REQUIRED ACTION -
Copy out every record below exactly as written, but leave out any pictures.

*** Begin section ***

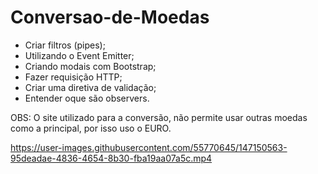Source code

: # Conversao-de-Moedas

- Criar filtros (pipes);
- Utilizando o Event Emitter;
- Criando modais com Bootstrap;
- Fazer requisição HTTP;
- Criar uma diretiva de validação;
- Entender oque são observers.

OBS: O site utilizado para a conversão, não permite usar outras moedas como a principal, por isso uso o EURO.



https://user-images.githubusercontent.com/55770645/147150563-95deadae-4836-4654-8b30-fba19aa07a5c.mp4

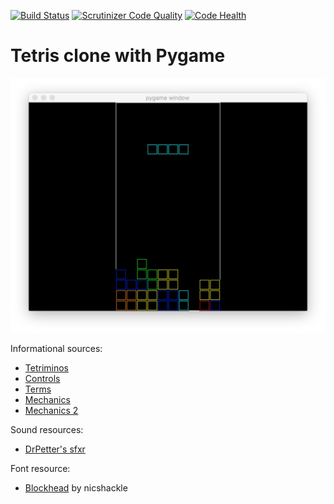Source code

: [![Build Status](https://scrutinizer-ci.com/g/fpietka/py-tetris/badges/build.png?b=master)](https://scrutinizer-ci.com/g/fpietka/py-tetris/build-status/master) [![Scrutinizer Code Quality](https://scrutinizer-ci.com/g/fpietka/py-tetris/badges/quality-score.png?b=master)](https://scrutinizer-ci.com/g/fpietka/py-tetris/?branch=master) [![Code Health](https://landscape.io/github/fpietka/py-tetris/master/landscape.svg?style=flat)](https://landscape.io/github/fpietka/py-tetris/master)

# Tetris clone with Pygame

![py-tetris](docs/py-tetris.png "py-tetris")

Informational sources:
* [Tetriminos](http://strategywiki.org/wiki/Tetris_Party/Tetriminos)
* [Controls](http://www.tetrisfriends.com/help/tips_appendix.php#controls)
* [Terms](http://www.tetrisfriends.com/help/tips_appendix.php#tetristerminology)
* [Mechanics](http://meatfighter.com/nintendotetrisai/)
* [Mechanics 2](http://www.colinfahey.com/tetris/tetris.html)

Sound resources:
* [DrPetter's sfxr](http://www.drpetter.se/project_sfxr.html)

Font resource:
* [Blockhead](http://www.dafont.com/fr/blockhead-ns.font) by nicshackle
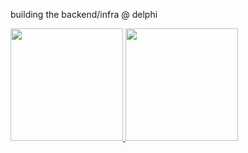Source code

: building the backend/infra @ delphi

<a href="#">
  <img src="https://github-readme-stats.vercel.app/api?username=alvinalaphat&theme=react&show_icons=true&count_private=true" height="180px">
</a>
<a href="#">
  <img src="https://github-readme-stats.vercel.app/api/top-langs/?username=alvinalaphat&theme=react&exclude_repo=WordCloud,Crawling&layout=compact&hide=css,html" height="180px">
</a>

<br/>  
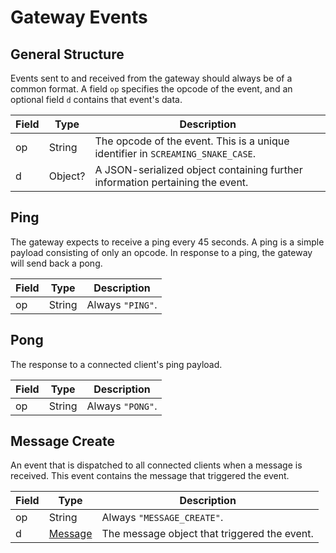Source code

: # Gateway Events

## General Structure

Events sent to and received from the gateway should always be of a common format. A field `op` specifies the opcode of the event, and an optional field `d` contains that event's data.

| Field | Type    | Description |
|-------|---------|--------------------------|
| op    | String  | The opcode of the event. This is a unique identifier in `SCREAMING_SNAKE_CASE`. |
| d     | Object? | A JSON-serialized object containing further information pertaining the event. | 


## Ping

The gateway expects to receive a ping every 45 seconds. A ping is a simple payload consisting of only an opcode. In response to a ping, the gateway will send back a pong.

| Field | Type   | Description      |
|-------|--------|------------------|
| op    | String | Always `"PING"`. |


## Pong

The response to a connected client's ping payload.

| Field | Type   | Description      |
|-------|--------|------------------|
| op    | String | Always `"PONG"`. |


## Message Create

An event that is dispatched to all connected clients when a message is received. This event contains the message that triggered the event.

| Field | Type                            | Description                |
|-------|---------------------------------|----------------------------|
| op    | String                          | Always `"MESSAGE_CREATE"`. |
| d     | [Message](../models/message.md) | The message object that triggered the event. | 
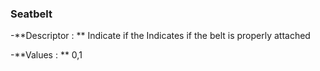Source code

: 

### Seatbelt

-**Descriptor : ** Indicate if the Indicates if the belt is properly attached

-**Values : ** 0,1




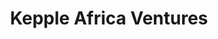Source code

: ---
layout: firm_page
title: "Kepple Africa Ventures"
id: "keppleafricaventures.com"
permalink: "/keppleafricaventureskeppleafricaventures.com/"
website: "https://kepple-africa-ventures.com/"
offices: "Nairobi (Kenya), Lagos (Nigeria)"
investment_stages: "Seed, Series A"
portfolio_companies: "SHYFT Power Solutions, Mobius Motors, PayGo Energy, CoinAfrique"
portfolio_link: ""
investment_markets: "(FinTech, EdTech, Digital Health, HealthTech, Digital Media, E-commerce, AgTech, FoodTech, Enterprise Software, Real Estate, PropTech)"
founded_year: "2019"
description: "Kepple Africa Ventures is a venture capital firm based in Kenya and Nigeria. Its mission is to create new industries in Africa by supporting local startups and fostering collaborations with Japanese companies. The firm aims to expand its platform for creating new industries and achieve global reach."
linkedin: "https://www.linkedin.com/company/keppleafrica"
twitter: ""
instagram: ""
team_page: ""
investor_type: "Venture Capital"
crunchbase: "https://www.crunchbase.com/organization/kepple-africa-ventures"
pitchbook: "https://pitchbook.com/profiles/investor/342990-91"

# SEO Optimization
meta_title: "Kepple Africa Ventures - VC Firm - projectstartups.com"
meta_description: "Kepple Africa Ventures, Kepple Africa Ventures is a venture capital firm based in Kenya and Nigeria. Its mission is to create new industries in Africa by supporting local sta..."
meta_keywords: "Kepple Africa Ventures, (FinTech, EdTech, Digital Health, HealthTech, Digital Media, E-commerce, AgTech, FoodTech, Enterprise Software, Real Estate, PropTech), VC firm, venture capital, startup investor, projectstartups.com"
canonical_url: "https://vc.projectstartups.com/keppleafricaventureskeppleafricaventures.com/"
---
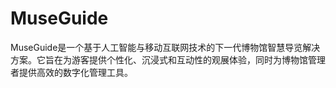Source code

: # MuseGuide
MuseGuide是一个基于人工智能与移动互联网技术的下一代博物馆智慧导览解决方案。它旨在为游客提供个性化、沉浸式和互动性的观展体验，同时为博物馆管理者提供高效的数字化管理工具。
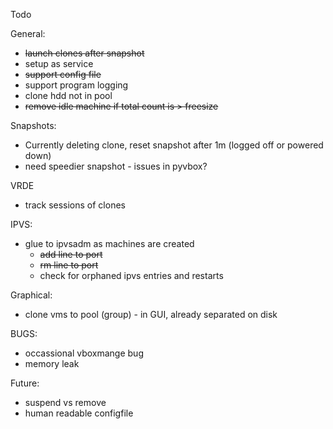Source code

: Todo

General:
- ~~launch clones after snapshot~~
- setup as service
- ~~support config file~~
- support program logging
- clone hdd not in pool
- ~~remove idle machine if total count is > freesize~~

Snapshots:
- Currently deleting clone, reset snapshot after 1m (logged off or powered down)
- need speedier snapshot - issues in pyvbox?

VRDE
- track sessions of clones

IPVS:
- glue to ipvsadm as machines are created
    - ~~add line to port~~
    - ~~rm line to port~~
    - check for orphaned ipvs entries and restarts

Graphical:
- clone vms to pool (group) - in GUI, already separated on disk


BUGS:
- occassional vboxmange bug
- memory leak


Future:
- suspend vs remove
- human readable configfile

*** End section ***

EXERCISE ANSWER -
Source code

: # Conversao-de-Moedas

- Criar filtros (pipes);
- Utilizando o Event Emitter;
- Criando modais com Bootstrap;
- Fazer requisição HTTP;
- Criar uma diretiva de validação;
- Entender oque são observers.

OBS: O site utilizado para a conversão, não permite usar outras moedas como a principal, por isso uso o EURO.



https://user-images.githubusercontent.com/55770645/147150563-95deadae-4836-4654-8b30-fba19aa07a5c.mp4

Source code

: [![Build Status](https://scrutinizer-ci.com/g/fpietka/py-tetris/badges/build.png?b=master)](https://scrutinizer-ci.com/g/fpietka/py-tetris/build-status/master) [![Scrutinizer Code Quality](https://scrutinizer-ci.com/g/fpietka/py-tetris/badges/quality-score.png?b=master)](https://scrutinizer-ci.com/g/fpietka/py-tetris/?branch=master) [![Code Health](https://landscape.io/github/fpietka/py-tetris/master/landscape.svg?style=flat)](https://landscape.io/github/fpietka/py-tetris/master)

# Tetris clone with Pygame

![py-tetris](docs/py-tetris.png "py-tetris")

Informational sources:
* [Tetriminos](http://strategywiki.org/wiki/Tetris_Party/Tetriminos)
* [Controls](http://www.tetrisfriends.com/help/tips_appendix.php#controls)
* [Terms](http://www.tetrisfriends.com/help/tips_appendix.php#tetristerminology)
* [Mechanics](http://meatfighter.com/nintendotetrisai/)
* [Mechanics 2](http://www.colinfahey.com/tetris/tetris.html)

Sound resources:
* [DrPetter's sfxr](http://www.drpetter.se/project_sfxr.html)

Font resource:
* [Blockhead](http://www.dafont.com/fr/blockhead-ns.font) by nicshackle
Source code

: building the backend/infra @ delphi

<a href="#">
  <img src="https://github-readme-stats.vercel.app/api?username=alvinalaphat&theme=react&show_icons=true&count_private=true" height="180px">
</a>
<a href="#">
  <img src="https://github-readme-stats.vercel.app/api/top-langs/?username=alvinalaphat&theme=react&exclude_repo=WordCloud,Crawling&layout=compact&hide=css,html" height="180px">
</a>

<br/>  
Source code

: # Gateway Events

## General Structure

Events sent to and received from the gateway should always be of a common format. A field `op` specifies the opcode of the event, and an optional field `d` contains that event's data.

| Field | Type    | Description |
|-------|---------|--------------------------|
| op    | String  | The opcode of the event. This is a unique identifier in `SCREAMING_SNAKE_CASE`. |
| d     | Object? | A JSON-serialized object containing further information pertaining the event. | 


## Ping

The gateway expects to receive a ping every 45 seconds. A ping is a simple payload consisting of only an opcode. In response to a ping, the gateway will send back a pong.

| Field | Type   | Description      |
|-------|--------|------------------|
| op    | String | Always `"PING"`. |


## Pong

The response to a connected client's ping payload.

| Field | Type   | Description      |
|-------|--------|------------------|
| op    | String | Always `"PONG"`. |


## Message Create

An event that is dispatched to all connected clients when a message is received. This event contains the message that triggered the event.

| Field | Type                            | Description                |
|-------|---------------------------------|----------------------------|
| op    | String                          | Always `"MESSAGE_CREATE"`. |
| d     | [Message](../models/message.md) | The message object that triggered the event. | 
Source code

: 

### Seatbelt

-**Descriptor : ** Indicate if the Indicates if the belt is properly attached

-**Values : ** 0,1




Source code

: ---
layout: firm_page
title: "Kepple Africa Ventures"
id: "keppleafricaventures.com"
permalink: "/keppleafricaventureskeppleafricaventures.com/"
website: "https://kepple-africa-ventures.com/"
offices: "Nairobi (Kenya), Lagos (Nigeria)"
investment_stages: "Seed, Series A"
portfolio_companies: "SHYFT Power Solutions, Mobius Motors, PayGo Energy, CoinAfrique"
portfolio_link: ""
investment_markets: "(FinTech, EdTech, Digital Health, HealthTech, Digital Media, E-commerce, AgTech, FoodTech, Enterprise Software, Real Estate, PropTech)"
founded_year: "2019"
description: "Kepple Africa Ventures is a venture capital firm based in Kenya and Nigeria. Its mission is to create new industries in Africa by supporting local startups and fostering collaborations with Japanese companies. The firm aims to expand its platform for creating new industries and achieve global reach."
linkedin: "https://www.linkedin.com/company/keppleafrica"
twitter: ""
instagram: ""
team_page: ""
investor_type: "Venture Capital"
crunchbase: "https://www.crunchbase.com/organization/kepple-africa-ventures"
pitchbook: "https://pitchbook.com/profiles/investor/342990-91"

# SEO Optimization
meta_title: "Kepple Africa Ventures - VC Firm - projectstartups.com"
meta_description: "Kepple Africa Ventures, Kepple Africa Ventures is a venture capital firm based in Kenya and Nigeria. Its mission is to create new industries in Africa by supporting local sta..."
meta_keywords: "Kepple Africa Ventures, (FinTech, EdTech, Digital Health, HealthTech, Digital Media, E-commerce, AgTech, FoodTech, Enterprise Software, Real Estate, PropTech), VC firm, venture capital, startup investor, projectstartups.com"
canonical_url: "https://vc.projectstartups.com/keppleafricaventureskeppleafricaventures.com/"
---
Source code

: # MuseGuide
MuseGuide是一个基于人工智能与移动互联网技术的下一代博物馆智慧导览解决方案。它旨在为游客提供个性化、沉浸式和互动性的观展体验，同时为博物馆管理者提供高效的数字化管理工具。
Source code

: Todo

General:
- ~~launch clones after snapshot~~
- setup as service
- ~~support config file~~
- support program logging
- clone hdd not in pool
- ~~remove idle machine if total count is > freesize~~

Snapshots:
- Currently deleting clone, reset snapshot after 1m (logged off or powered down)
- need speedier snapshot - issues in pyvbox?

VRDE
- track sessions of clones

IPVS:
- glue to ipvsadm as machines are created
    - ~~add line to port~~
    - ~~rm line to port~~
    - check for orphaned ipvs entries and restarts

Graphical:
- clone vms to pool (group) - in GUI, already separated on disk


BUGS:
- occassional vboxmange bug
- memory leak


Future:
- suspend vs remove
- human readable configfile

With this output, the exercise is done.